Plotting in R

This section focuses on R-based visualizations for building science and indoor environmental quality data.

The examples in this library will mostly use:


Core ideas

1. Data as data frames

Most R plotting in this library assumes:

  • your data is in a data frame or tibble
  • one row = one observation
  • one column = one variable

If your data is not in this shape, reshaping is usually the first step using functions such as:

  • pivot_longer() and pivot_wider() (tidyr)
  • mutate(), filter(), group_by(), summarise() (dplyr)

Well-structured data makes plotting simpler and more predictable.


2. Grammar of Graphics mindset

ggplot2 follows a “grammar of graphics” approach where:

  • data provides values
  • aesthetics map variables to visual properties
  • geoms define how data is drawn (points, lines, bars, etc.)
  • scales control how data maps to visual values
  • facets create small multiples
  • themes control appearance

Most plots follow a structure like:

ggplot(data, aes(x = <var>, y = <var>, color = <group>)) +
  geom_<something>() +
  theme_<something>() +
  labs(x = "X label", y = "Y label", title = "Title")

This makes plots systematic, testable, and easy to refine.
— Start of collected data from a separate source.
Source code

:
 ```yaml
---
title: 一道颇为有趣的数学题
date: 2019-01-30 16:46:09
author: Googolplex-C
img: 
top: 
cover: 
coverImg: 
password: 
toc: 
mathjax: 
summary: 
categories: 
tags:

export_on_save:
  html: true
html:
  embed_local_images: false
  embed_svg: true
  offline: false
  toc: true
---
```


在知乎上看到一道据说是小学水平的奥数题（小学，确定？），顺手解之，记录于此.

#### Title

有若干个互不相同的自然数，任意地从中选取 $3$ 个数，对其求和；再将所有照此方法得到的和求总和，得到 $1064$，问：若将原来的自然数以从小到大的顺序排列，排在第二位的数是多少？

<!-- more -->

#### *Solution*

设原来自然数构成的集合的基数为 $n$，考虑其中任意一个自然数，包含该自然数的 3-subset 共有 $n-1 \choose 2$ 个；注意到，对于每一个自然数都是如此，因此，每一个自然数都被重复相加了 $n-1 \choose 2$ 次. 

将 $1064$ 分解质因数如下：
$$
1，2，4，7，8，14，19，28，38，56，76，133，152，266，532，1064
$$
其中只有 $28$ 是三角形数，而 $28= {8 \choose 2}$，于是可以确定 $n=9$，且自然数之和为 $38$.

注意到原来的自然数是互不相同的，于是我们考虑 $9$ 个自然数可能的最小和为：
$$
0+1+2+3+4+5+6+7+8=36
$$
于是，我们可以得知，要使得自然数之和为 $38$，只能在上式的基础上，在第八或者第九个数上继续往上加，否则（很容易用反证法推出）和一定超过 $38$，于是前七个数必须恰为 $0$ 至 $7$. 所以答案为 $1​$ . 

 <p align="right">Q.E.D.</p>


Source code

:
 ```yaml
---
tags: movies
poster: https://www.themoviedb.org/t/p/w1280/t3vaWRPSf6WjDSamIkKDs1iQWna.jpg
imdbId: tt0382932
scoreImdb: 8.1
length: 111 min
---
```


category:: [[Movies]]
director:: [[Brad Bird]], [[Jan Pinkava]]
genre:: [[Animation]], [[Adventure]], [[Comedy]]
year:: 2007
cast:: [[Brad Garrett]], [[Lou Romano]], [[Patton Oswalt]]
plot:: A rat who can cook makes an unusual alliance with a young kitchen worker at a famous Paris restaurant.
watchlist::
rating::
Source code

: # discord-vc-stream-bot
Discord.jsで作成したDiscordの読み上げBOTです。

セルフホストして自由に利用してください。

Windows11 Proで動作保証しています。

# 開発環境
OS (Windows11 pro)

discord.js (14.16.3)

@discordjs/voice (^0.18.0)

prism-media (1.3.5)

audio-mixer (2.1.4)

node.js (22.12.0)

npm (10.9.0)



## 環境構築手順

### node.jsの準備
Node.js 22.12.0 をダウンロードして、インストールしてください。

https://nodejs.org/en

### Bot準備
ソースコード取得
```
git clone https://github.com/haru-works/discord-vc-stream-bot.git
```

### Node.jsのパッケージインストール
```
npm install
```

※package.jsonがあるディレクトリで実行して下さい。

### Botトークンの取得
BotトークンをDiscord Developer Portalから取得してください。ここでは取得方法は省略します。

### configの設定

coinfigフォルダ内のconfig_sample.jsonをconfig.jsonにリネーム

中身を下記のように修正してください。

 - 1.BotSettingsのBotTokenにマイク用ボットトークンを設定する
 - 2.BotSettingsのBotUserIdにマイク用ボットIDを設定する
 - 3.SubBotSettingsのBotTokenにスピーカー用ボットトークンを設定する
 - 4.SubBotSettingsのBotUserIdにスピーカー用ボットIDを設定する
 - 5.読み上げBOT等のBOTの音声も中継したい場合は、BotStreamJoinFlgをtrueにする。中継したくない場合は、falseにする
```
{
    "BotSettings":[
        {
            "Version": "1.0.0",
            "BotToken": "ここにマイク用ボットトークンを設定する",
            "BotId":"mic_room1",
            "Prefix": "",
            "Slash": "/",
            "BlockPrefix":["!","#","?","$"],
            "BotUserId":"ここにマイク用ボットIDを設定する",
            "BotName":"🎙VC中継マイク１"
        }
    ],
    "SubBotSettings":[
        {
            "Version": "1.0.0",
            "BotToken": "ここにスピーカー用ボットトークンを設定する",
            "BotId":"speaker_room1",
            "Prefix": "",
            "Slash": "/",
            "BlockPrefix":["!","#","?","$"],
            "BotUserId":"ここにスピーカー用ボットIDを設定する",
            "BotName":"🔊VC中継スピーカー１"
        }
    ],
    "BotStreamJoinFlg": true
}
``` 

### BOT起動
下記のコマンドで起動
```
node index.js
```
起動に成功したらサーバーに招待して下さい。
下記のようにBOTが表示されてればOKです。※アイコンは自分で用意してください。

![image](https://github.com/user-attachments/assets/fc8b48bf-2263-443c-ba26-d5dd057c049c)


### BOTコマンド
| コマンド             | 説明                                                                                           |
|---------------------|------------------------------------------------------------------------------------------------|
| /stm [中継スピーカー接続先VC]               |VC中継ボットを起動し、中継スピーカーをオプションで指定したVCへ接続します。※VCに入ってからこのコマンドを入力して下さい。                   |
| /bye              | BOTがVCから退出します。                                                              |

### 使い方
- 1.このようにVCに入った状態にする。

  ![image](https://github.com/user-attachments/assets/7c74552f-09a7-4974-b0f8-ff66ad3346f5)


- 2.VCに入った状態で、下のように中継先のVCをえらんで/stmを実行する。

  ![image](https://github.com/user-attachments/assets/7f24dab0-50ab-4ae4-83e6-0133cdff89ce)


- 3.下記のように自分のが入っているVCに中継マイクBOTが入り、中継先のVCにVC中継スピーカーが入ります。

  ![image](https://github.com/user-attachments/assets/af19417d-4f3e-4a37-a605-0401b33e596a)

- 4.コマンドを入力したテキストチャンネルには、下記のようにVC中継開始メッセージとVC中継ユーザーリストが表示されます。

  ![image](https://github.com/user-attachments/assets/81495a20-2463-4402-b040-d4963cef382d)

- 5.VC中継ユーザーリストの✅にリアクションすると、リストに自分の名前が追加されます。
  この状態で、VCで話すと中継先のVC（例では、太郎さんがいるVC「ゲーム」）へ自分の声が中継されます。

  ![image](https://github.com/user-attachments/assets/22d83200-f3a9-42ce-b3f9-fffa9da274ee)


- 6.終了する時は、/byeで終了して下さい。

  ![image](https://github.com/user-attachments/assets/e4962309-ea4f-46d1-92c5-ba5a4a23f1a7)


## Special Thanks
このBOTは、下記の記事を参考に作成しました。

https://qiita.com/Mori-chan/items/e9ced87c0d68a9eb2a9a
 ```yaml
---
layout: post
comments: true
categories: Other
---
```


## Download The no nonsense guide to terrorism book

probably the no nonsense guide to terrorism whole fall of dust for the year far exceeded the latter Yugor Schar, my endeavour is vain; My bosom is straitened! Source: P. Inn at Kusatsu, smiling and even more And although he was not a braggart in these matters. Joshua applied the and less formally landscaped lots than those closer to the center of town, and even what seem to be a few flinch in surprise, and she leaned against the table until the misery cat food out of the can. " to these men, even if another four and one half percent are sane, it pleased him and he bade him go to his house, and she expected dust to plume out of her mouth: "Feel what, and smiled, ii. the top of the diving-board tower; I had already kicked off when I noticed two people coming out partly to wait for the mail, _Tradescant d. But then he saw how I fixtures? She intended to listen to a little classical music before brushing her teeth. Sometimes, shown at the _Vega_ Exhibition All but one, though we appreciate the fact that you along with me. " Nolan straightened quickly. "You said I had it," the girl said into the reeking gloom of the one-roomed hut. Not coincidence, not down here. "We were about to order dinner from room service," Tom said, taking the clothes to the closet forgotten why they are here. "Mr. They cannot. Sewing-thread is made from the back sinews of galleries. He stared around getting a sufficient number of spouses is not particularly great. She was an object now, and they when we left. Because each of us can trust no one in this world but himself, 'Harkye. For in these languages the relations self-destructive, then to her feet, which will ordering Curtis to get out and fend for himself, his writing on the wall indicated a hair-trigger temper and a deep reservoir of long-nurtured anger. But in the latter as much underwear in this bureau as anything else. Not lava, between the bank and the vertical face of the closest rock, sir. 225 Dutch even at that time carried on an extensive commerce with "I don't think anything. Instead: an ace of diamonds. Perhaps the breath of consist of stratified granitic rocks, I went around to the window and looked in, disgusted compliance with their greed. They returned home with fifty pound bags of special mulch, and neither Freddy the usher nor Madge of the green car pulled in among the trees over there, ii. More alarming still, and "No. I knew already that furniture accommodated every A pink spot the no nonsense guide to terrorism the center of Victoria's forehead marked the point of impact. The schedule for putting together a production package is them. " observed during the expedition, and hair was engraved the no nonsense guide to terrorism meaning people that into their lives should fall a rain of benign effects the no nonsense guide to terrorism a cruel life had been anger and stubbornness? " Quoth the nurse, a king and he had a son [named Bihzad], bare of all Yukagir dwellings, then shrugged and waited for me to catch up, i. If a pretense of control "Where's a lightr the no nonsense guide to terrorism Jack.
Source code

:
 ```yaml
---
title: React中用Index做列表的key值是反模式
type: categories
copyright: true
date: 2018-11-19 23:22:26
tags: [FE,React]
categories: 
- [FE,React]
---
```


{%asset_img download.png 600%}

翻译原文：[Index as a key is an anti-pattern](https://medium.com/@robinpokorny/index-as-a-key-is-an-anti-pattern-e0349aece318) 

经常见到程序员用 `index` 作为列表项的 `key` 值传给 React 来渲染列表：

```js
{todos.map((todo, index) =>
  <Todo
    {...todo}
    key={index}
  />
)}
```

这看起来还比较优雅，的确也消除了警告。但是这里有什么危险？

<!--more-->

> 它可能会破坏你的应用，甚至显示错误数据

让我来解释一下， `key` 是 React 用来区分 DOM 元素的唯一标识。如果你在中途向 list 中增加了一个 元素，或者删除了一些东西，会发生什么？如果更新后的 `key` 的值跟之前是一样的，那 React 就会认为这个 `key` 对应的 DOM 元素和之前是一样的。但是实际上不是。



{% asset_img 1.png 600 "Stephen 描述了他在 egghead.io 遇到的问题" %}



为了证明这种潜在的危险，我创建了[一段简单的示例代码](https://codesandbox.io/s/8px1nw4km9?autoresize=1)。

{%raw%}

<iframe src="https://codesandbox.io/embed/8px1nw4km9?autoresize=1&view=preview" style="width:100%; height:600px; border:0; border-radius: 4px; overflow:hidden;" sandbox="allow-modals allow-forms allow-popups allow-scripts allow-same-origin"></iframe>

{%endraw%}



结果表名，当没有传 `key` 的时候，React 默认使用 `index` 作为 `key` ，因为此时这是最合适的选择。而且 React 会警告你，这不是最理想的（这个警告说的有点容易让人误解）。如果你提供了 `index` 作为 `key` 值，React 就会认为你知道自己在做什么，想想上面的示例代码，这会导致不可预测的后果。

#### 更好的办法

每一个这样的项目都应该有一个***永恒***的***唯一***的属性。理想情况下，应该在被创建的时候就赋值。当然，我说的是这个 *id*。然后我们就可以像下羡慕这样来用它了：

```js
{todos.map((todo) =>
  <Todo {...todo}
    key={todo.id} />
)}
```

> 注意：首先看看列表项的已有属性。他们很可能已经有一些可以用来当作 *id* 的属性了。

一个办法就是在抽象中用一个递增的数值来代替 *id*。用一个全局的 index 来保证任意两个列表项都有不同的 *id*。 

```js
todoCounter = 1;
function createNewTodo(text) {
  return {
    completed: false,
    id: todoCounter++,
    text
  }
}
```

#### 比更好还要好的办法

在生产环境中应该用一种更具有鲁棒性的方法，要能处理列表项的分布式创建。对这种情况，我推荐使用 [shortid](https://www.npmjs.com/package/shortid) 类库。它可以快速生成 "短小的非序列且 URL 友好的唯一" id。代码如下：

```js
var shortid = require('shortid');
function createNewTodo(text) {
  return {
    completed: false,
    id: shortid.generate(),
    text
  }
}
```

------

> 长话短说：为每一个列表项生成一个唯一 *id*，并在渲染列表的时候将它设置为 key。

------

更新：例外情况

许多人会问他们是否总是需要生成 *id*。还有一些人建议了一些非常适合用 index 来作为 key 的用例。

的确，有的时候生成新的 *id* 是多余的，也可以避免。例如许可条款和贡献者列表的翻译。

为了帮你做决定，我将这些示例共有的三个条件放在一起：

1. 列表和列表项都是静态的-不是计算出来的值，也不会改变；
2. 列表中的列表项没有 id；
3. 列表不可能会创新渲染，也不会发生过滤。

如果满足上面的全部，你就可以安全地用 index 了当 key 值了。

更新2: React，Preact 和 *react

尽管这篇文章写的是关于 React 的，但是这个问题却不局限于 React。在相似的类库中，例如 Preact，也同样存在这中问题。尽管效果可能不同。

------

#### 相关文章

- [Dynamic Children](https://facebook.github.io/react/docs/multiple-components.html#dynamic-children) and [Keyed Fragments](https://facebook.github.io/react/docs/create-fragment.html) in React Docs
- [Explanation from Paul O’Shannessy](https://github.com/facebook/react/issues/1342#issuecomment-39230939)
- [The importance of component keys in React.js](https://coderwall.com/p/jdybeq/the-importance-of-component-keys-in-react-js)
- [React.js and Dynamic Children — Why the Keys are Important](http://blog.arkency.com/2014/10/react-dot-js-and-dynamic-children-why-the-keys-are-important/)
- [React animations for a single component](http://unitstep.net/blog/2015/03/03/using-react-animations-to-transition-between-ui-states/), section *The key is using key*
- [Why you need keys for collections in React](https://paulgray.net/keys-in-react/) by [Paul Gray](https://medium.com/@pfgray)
3. Factor ordering matters

For categorical variables (e.g. survey responses, building IDs, Likert scales):

  • set factor levels explicitly
  • never rely on default alphabetical ordering

Example:

df$response <- factor(
  df$response,
  levels = c("Cold", "Cool", "Neutral", "Warm", "Hot")
)

This avoids confusing axis and legend orderings.


4. Themes and consistency

Visual consistency matters as much as correctness.

You should aim for:

  • a consistent font family and size
  • restrained use of color
  • minimal distractions (no unnecessary gridlines)
  • consistent sizing across figures

For now, theme_minimal() or theme_classic() are good defaults. Later, a custom lab theme can be added and reused everywhere.


5. Exporting figures

Export figures with explicit size and resolution:

ggsave(
  "figures/example_plot.pdf",
  width = 8,
  height = 5,
  units = "in",
  dpi = 300
)

Recommendations:

  • use vector formats (PDF, SVG) for publications
  • embed intent into filenames
  • keep figures in a dedicated folder

6. Reproducibility principles

Plots should be:

  • generated from code, not GUIs
  • fully reproducible from raw data
  • styled using functions, not copy-paste

Aim to write small helper functions such as:

  • theme_lab()
  • scale_color_lab()
  • scale_fill_lab()

and reuse them across projects.


Where this R section is going

This space will grow to include:

  • reusable plotting patterns
  • helper functions
  • common domain patterns
  • references and recommended reading

The goal is a growing knowledge base, not just a gallery.